Press Cycles


presses fluctuate in dot gain

By now, if you have been paying attention, you have probably come to realize that an offset printing press cannot be controlled through density alone.  The success of the G7 process has demonstrated that gray balance is the single greatest determiner of color appearance; and while a number of different factors contribute to gray balance, it is primarily determined by dot gain, or TVI.

TVI is now recognized by most quality printers as the most important control point to correct gray balance appearance and thus overall color accuracy.  But many printers have also learned that dot gain, or TVI, doesn’t stand still. It is subject to frustrating variation overtime that can have negative effects on color accuracy and makeready times. Curves that were meticulously created for perfect gray balance during G7 Master Printer Qualification often prove near-useless only a month or two later, causing some printers to even question the validity of the entire G7 concept.

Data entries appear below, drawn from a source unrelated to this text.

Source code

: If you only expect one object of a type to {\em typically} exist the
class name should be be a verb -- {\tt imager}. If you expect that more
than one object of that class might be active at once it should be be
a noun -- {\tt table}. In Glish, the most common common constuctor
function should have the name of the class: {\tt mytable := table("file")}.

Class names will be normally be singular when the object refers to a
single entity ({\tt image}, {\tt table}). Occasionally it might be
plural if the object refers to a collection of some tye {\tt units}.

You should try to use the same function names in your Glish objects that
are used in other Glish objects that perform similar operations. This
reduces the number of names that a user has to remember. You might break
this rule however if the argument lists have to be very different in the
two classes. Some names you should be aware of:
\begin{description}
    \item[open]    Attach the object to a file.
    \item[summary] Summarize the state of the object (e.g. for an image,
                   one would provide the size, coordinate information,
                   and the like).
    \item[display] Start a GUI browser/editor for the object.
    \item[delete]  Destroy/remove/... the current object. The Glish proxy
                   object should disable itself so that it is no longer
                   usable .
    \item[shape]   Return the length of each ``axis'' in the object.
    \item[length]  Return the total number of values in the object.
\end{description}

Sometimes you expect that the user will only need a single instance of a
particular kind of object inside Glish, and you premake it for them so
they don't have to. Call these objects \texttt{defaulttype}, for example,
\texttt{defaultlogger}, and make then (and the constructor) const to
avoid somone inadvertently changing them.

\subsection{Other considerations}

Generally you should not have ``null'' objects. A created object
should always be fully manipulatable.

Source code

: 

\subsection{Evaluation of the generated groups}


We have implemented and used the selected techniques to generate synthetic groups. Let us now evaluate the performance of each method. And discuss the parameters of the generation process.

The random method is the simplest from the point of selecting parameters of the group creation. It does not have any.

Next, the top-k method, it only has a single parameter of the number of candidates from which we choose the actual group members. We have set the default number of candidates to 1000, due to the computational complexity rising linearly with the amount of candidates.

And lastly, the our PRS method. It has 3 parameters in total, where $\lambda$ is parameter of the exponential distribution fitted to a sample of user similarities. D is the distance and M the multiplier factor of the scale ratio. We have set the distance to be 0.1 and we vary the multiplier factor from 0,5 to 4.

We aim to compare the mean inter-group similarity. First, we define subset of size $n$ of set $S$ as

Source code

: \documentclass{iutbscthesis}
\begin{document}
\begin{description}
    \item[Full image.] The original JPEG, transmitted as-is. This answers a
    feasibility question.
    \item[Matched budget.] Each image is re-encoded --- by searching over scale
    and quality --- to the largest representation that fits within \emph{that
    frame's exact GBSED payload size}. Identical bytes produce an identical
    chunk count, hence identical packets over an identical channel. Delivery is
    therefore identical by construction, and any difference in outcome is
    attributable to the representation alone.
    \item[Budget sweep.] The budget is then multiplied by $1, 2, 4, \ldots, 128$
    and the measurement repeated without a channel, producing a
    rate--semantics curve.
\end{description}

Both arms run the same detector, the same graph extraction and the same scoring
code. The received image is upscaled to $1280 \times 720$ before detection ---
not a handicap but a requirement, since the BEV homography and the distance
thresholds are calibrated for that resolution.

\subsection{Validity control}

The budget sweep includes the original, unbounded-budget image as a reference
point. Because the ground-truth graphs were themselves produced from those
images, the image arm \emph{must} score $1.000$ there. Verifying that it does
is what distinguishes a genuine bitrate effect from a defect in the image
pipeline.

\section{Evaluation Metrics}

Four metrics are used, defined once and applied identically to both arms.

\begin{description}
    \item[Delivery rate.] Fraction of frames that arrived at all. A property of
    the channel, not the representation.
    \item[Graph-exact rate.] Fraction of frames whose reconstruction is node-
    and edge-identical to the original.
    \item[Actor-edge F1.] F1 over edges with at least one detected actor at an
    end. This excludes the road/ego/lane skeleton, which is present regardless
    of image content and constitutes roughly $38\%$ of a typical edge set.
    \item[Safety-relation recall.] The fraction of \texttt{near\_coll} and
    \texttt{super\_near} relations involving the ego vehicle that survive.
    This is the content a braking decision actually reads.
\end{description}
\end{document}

One if the difficulties of G7 Master Printer Qualification is caused by a sort of “Observer Effect”. Since all concerned are on their best behavior during a fingerprint, or characterization press run, results are liable to change once the printer returns to actual work conditions. Bottom line: a single press run is a very poor predictor of long term TVI or dot gain, behavior, and consequent gray balance results, especially if that press run was done with an “Expert” on site.

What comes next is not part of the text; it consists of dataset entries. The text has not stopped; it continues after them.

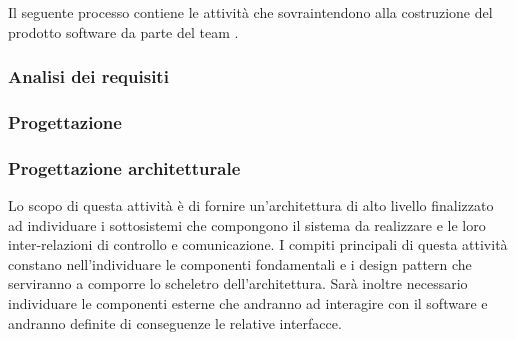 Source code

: Il seguente processo contiene le attività che sovraintendono alla costruzione del prodotto software da parte del team \GRUPPO. 

\subsubsection{Analisi dei requisiti}


\newpage
\subsubsection{Progettazione}


\newpage
\subsubsection{Progettazione architetturale}
Lo scopo di questa attività è di fornire un'architettura di alto livello finalizzato ad individuare i sottosistemi che compongono il sistema da realizzare e le loro inter-relazioni di controllo e comunicazione. I compiti principali di questa attività constano nell'individuare le componenti fondamentali e i design pattern che serviranno a comporre lo scheletro dell'architettura. Sarà inoltre necessario individuare le componenti esterne che andranno ad interagire con il software e andranno definite di conseguenze le relative interfacce.

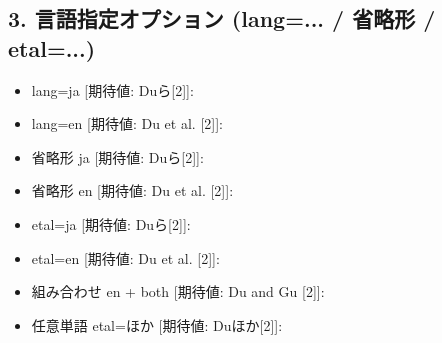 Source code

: \subsection*{3. 言語指定オプション (lang=... / 省略形 / etal=...)}
\begin{itemize}
  \item lang=ja [期待値: Duら[2]]: 
  \item lang=en [期待値: Du et al. [2]]: 
  \item 省略形 ja [期待値: Duら[2]]: 
  \item 省略形 en [期待値: Du et al. [2]]: 
  \item etal=ja [期待値: Duら[2]]: 
  \item etal=en [期待値: Du et al. [2]]: 
  \item 組み合わせ en + both [期待値: Du and Gu [2]]: 
  \item 任意単語 etal={ほか} [期待値: Duほか[2]]: 
\end{itemize}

In order to control press performance, we must know not just how the press was performing on the special day of G7 qualification, but how it is performing at any given moment. Equally important, we must know the status of mean performance over time. So how can we get around the  Observer Effect and view real press performance in a meaningful way?

Here are 5 quick tips for achieving the best possible results from your offset press in real production:

  1. Never rely on a single press run to determine plate curves.
  2. The more careful and painstaking the fingerprint or characterization run, the less likely it is to represent real press performance.
  3. Track TVI or dot gain on every press run, not just “special occasion” jobs.
  4. Use process control software to collect and average dot gain results over time.
  5. Remember a press rarely prints perfectly. Your best effort is to see that results are slightly high about 25% of the time, slightly low about 25% of the time and near-perfect the rest of the time.